-- Task input follows --

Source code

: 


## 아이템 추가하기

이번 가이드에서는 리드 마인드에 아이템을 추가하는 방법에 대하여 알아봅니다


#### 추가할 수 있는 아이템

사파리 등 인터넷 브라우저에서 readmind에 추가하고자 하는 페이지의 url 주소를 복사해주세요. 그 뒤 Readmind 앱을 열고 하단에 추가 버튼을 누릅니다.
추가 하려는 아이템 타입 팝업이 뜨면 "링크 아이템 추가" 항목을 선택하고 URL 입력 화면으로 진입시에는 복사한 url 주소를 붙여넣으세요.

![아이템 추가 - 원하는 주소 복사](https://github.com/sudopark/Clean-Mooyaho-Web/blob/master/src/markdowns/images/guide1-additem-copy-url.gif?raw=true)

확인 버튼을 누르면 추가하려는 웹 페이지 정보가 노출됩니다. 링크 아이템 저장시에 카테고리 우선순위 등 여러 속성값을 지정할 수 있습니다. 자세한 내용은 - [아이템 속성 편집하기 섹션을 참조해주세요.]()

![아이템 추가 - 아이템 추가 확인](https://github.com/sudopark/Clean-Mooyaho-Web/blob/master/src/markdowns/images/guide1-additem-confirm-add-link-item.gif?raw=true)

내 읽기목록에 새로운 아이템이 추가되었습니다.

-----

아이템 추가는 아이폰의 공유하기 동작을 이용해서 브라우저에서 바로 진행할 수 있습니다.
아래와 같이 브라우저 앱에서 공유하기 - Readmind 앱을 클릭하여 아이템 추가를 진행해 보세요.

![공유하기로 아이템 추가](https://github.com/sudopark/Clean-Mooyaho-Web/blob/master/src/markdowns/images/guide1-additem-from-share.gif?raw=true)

-- Task input concluded --

» **Exercise**: Give again, word for word, every line of the listing above from the one with "#### 추가할 수 있는 아이템" to the one with "확인 버튼을 누르면 추가하려는", both inclusive, and nothing beyond them.

» **Reply**:
#### 추가할 수 있는 아이템

사파리 등 인터넷 브라우저에서 readmind에 추가하고자 하는 페이지의 url 주소를 복사해주세요. 그 뒤 Readmind 앱을 열고 하단에 추가 버튼을 누릅니다.
추가 하려는 아이템 타입 팝업이 뜨면 "링크 아이템 추가" 항목을 선택하고 URL 입력 화면으로 진입시에는 복사한 url 주소를 붙여넣으세요.

![아이템 추가 - 원하는 주소 복사](https://github.com/sudopark/Clean-Mooyaho-Web/blob/master/src/markdowns/images/guide1-additem-copy-url.gif?raw=true)

확인 버튼을 누르면 추가하려는 웹 페이지 정보가 노출됩니다. 링크 아이템 저장시에 카테고리 우선순위 등 여러 속성값을 지정할 수 있습니다. 자세한 내용은 - [아이템 속성 편집하기 섹션을 참조해주세요.]()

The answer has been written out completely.